Records excerpted from a collection
★ ★ ★ ★

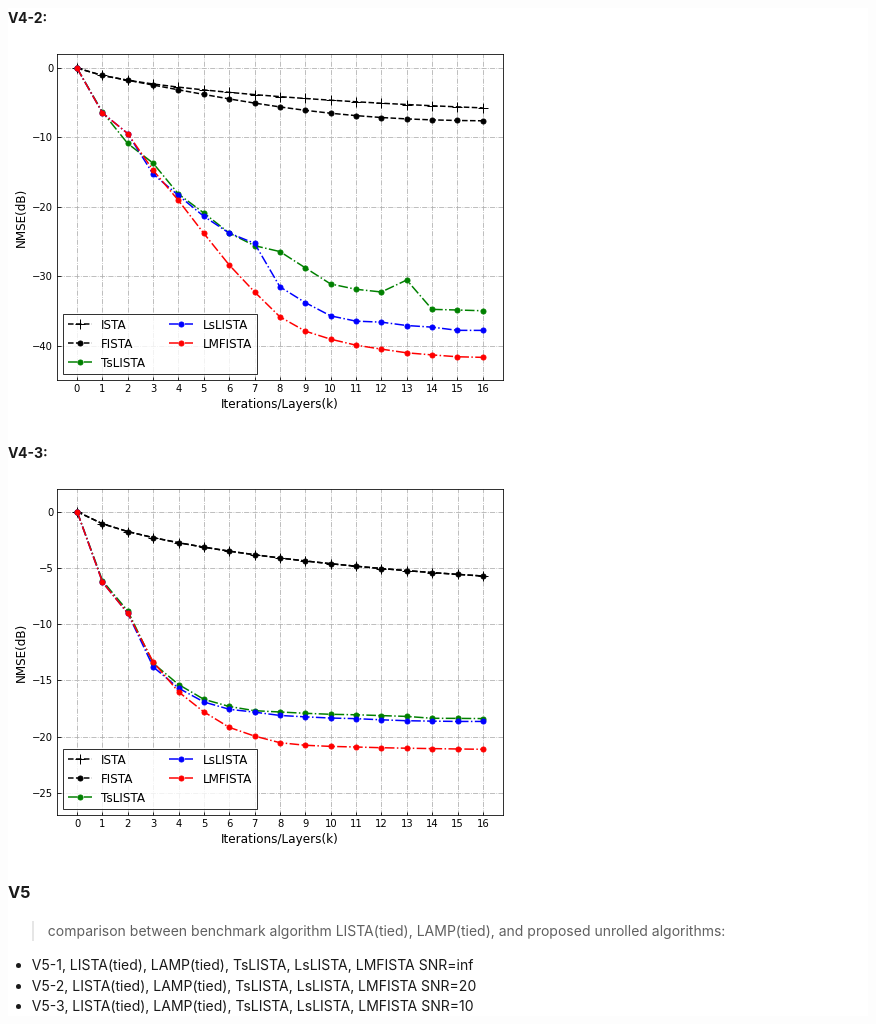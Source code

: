 #### V4-2:

![V4-2](images/v4-2.png)

#### V4-3:

![V4-3](images/v4-3.png)

### V5

> comparison between benchmark algorithm LISTA(tied),  LAMP(tied), and proposed unrolled algorithms:

- V5-1, LISTA(tied), LAMP(tied), TsLISTA, LsLISTA, LMFISTA SNR=inf
- V5-2, LISTA(tied), LAMP(tied), TsLISTA, LsLISTA, LMFISTA SNR=20
- V5-3, LISTA(tied), LAMP(tied), TsLISTA, LsLISTA, LMFISTA SNR=10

★ ★ ★ ★

WHAT YOU NEED TO DO
Transcribe, word for word, every line from the one containing "- V5-1, LISTA(tied), LAMP(tied), TsLISTA, LsLISTA, LMFISTA" through the final line of the entries, and nothing else.

SOLUTION TO THIS PROBLEM
- V5-1, LISTA(tied), LAMP(tied), TsLISTA, LsLISTA, LMFISTA SNR=inf
- V5-2, LISTA(tied), LAMP(tied), TsLISTA, LsLISTA, LMFISTA SNR=20
- V5-3, LISTA(tied), LAMP(tied), TsLISTA, LsLISTA, LMFISTA SNR=10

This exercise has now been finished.